(Stored data)
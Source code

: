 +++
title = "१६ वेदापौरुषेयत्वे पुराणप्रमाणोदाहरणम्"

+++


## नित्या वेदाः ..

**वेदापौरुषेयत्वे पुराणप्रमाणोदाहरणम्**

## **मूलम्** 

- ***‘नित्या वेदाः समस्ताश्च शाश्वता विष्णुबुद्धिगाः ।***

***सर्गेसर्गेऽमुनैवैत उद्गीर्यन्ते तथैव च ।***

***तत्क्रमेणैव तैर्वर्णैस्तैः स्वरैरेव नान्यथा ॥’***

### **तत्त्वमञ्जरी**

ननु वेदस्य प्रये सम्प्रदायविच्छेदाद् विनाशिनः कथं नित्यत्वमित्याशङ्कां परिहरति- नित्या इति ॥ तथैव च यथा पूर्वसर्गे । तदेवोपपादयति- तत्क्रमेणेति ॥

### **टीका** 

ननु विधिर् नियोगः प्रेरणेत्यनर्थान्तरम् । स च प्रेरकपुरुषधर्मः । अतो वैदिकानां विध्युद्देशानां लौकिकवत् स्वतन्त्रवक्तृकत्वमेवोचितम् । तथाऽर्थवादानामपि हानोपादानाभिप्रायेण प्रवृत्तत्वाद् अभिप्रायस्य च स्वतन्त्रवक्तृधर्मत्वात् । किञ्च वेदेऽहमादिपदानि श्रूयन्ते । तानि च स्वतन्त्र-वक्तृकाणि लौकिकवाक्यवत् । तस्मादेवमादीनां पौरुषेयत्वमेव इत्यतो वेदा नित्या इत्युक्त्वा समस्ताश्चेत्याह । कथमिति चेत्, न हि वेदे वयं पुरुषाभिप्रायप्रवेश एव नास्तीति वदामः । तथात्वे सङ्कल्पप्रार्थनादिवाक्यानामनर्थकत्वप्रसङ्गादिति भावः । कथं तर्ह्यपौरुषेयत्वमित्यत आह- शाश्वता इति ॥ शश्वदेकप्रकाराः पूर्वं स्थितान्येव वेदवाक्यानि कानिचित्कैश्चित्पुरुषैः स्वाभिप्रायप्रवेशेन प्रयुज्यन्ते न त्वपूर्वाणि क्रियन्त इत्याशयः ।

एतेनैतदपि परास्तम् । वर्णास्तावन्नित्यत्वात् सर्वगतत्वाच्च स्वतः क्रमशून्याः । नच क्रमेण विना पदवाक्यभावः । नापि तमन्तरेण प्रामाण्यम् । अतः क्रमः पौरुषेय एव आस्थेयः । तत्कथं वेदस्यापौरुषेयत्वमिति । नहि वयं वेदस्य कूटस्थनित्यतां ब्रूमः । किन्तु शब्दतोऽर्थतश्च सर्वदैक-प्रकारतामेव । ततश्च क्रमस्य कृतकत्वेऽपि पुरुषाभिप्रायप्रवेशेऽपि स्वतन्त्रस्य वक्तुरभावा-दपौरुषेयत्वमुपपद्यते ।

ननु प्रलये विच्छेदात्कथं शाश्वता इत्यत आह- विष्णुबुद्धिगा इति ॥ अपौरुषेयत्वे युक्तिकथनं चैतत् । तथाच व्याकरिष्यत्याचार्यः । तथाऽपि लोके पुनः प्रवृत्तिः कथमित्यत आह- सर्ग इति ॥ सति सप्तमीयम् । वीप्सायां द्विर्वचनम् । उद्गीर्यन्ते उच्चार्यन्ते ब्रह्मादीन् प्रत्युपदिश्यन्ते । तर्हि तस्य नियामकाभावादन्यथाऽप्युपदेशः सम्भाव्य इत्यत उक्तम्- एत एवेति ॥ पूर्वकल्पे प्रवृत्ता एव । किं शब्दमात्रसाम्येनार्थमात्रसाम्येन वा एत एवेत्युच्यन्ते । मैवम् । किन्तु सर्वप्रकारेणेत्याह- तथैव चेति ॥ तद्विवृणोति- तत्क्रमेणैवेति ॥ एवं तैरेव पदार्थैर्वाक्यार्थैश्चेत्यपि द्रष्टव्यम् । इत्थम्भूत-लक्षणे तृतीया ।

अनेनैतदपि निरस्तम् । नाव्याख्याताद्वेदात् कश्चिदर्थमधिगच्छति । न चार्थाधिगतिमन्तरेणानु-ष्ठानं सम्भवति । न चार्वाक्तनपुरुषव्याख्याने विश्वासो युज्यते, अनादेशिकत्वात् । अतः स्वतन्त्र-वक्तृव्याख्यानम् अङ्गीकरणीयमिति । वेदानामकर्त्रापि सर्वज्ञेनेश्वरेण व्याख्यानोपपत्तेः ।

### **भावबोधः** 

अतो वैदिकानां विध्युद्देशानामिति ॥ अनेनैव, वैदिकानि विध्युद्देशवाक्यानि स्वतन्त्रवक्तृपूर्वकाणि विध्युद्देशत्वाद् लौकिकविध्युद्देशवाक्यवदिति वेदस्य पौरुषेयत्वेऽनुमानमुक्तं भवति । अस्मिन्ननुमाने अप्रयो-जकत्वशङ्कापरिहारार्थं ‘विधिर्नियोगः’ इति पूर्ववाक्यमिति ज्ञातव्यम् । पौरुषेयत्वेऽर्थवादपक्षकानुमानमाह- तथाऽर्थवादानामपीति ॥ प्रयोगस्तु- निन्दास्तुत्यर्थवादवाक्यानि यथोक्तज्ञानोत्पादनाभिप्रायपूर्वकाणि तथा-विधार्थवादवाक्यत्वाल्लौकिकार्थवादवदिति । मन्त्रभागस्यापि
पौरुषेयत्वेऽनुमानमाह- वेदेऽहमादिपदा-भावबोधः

● What is required:
Within the data above, the span starting at the line containing "### **तत्त्वमञ्जरी**" and ending at the line containing "एतेनैतदपि परास्तम् ।" is to be retyped exactly, with no other lines.

● Your solution:
### **तत्त्वमञ्जरी**

ननु वेदस्य प्रये सम्प्रदायविच्छेदाद् विनाशिनः कथं नित्यत्वमित्याशङ्कां परिहरति- नित्या इति ॥ तथैव च यथा पूर्वसर्गे । तदेवोपपादयति- तत्क्रमेणेति ॥

### **टीका** 

ननु विधिर् नियोगः प्रेरणेत्यनर्थान्तरम् । स च प्रेरकपुरुषधर्मः । अतो वैदिकानां विध्युद्देशानां लौकिकवत् स्वतन्त्रवक्तृकत्वमेवोचितम् । तथाऽर्थवादानामपि हानोपादानाभिप्रायेण प्रवृत्तत्वाद् अभिप्रायस्य च स्वतन्त्रवक्तृधर्मत्वात् । किञ्च वेदेऽहमादिपदानि श्रूयन्ते । तानि च स्वतन्त्र-वक्तृकाणि लौकिकवाक्यवत् । तस्मादेवमादीनां पौरुषेयत्वमेव इत्यतो वेदा नित्या इत्युक्त्वा समस्ताश्चेत्याह । कथमिति चेत्, न हि वेदे वयं पुरुषाभिप्रायप्रवेश एव नास्तीति वदामः । तथात्वे सङ्कल्पप्रार्थनादिवाक्यानामनर्थकत्वप्रसङ्गादिति भावः । कथं तर्ह्यपौरुषेयत्वमित्यत आह- शाश्वता इति ॥ शश्वदेकप्रकाराः पूर्वं स्थितान्येव वेदवाक्यानि कानिचित्कैश्चित्पुरुषैः स्वाभिप्रायप्रवेशेन प्रयुज्यन्ते न त्वपूर्वाणि क्रियन्त इत्याशयः ।

एतेनैतदपि परास्तम् । वर्णास्तावन्नित्यत्वात् सर्वगतत्वाच्च स्वतः क्रमशून्याः । नच क्रमेण विना पदवाक्यभावः । नापि तमन्तरेण प्रामाण्यम् । अतः क्रमः पौरुषेय एव आस्थेयः । तत्कथं वेदस्यापौरुषेयत्वमिति । नहि वयं वेदस्य कूटस्थनित्यतां ब्रूमः । किन्तु शब्दतोऽर्थतश्च सर्वदैक-प्रकारतामेव । ततश्च क्रमस्य कृतकत्वेऽपि पुरुषाभिप्रायप्रवेशेऽपि स्वतन्त्रस्य वक्तुरभावा-दपौरुषेयत्वमुपपद्यते ।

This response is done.